Given the tool's complexity, does the description cover enough for an agent to succeed on first attempt?

Covers all essential aspects: what it does, how it works, result format, when to use alternatives, vault context, and safety (read-only). With annotations already providing safety info, the description is fully complete.

Complex tools with many parameters or behaviors need more documentation. Simple tools need less. This dimension scales expectations accordingly.

Parameters5/5

Does the description clarify parameter syntax, constraints, interactions, or defaults beyond what the schema provides?

Despite 50% schema coverage (only tag has schema description), the description enriches both parameters: it explains the `#` stripping for `tag` and the vault resolution logic for `vaultPath`, which is not described in the schema.

Input schemas describe structure but not intent. Descriptions should explain non-obvious parameter relationships and valid value ranges.

Purpose5/5

Does the description clearly state what the tool does and how it differs from similar tools?

The description clearly states it finds every note containing a given tag, specifying both frontmatter and inline occurrences. It distinguishes itself from the sibling tool `tags.analyze` by noting the different scope (vault-wide vs. per-note).

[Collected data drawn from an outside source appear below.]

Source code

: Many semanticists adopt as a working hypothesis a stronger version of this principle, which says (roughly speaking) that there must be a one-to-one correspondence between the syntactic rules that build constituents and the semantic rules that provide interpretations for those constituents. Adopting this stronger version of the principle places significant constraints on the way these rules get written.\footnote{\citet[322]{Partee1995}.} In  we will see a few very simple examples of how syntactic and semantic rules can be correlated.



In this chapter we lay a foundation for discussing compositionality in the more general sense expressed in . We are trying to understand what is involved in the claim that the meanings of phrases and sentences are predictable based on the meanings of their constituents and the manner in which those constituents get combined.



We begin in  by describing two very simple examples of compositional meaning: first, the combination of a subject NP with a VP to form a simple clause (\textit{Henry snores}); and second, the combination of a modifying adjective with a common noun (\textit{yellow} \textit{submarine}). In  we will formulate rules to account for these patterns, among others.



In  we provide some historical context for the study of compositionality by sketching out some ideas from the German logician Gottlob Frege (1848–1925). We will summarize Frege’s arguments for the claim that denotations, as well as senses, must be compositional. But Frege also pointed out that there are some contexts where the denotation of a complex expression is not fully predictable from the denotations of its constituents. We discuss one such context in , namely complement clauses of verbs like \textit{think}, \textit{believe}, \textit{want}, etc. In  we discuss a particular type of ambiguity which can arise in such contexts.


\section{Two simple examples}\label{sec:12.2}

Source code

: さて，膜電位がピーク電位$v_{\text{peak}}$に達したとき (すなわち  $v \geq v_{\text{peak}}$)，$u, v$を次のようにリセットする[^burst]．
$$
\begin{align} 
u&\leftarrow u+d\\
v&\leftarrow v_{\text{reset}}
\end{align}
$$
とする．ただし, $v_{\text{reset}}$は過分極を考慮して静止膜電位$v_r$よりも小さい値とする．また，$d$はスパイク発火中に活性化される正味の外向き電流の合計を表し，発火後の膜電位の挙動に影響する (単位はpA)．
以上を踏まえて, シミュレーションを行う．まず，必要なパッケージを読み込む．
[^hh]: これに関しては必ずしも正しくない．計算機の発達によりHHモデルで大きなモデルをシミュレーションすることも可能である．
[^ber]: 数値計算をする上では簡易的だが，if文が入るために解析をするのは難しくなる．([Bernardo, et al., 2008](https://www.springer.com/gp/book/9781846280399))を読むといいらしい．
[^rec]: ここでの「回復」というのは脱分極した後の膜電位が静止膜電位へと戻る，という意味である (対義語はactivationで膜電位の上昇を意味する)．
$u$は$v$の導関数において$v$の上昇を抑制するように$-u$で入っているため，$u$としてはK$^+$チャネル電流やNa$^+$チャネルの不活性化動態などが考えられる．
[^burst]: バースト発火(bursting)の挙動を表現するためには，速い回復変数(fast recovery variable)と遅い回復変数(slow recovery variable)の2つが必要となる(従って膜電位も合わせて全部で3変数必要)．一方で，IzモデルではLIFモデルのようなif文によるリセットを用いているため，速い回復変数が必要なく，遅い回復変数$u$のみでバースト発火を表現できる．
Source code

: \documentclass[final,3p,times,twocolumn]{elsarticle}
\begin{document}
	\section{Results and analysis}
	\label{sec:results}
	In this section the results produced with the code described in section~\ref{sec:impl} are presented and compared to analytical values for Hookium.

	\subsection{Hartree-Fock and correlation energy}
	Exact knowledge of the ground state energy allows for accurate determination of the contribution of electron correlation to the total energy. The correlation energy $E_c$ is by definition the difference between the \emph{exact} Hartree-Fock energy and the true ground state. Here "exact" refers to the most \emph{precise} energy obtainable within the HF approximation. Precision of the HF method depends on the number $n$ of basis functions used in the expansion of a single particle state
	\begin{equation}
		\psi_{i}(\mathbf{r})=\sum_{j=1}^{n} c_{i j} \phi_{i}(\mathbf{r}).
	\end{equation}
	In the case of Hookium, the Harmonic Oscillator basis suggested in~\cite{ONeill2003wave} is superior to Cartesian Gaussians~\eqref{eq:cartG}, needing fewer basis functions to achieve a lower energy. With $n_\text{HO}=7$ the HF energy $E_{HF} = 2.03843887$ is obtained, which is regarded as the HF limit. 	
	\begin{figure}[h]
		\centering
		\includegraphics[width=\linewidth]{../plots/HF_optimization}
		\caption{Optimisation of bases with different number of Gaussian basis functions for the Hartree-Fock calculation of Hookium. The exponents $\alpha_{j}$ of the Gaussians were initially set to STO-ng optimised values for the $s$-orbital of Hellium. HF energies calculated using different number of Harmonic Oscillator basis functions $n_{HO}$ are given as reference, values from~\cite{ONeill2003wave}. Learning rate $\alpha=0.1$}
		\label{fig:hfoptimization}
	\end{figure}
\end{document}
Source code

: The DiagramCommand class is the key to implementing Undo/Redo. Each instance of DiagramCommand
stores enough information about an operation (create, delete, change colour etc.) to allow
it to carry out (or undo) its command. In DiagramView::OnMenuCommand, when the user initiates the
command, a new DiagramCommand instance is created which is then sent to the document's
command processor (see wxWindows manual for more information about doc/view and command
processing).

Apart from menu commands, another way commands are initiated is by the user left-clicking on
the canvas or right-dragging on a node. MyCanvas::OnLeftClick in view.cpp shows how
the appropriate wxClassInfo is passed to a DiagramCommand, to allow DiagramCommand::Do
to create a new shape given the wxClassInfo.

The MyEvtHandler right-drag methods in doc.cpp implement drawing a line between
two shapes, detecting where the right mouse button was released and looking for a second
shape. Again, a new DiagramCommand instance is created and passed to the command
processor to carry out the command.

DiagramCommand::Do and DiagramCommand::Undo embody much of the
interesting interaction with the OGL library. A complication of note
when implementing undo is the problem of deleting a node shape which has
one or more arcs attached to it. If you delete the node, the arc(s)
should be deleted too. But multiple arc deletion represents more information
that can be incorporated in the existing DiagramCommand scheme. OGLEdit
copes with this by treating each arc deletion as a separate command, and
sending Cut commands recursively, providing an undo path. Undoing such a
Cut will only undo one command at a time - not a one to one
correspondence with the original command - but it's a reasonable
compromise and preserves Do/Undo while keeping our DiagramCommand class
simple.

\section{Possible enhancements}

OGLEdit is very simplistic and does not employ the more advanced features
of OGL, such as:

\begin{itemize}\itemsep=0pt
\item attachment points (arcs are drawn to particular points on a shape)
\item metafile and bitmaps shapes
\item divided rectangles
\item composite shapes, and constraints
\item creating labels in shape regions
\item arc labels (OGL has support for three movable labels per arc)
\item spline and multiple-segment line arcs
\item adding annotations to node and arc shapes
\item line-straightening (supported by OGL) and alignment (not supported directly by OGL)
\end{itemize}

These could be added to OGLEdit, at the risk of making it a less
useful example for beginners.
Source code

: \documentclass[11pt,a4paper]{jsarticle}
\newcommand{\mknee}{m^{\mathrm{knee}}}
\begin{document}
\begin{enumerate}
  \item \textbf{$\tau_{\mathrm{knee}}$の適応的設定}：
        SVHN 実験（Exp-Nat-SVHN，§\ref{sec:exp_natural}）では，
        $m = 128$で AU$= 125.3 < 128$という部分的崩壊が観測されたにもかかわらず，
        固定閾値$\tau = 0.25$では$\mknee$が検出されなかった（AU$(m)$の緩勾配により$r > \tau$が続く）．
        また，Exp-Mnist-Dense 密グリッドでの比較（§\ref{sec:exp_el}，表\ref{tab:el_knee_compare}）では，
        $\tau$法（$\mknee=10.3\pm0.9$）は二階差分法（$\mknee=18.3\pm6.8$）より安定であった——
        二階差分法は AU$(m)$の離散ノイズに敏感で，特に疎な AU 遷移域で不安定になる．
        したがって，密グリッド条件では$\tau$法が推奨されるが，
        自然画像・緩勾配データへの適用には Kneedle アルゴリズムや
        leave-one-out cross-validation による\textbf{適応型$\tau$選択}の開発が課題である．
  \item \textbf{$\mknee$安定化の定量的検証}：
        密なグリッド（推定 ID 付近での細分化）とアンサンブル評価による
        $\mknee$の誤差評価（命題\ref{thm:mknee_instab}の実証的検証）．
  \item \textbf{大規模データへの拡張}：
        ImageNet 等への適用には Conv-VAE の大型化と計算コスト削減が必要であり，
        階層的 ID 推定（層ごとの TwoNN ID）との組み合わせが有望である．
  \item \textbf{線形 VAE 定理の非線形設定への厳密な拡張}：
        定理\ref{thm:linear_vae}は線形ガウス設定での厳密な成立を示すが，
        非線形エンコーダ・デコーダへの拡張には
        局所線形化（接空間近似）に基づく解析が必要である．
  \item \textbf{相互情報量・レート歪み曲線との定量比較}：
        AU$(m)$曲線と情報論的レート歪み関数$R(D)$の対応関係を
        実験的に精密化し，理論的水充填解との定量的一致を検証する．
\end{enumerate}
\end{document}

Agents choose between tools based on descriptions. A clear purpose with a specific verb and resource helps agents select the right tool.

Usage Guidelines5/5

Does the description explain when to use this tool, when not to, or what alternatives exist?

Explicitly tells when to use this tool (vault-wide search) and when not to (for analyzing one specific note, use `tags.analyze`). Also clarifies vault selection behavior and the override via `vaultPath`.

Agents often have multiple tools that could apply. Explicit usage guidance like "use X instead of Y when Z" prevents misuse.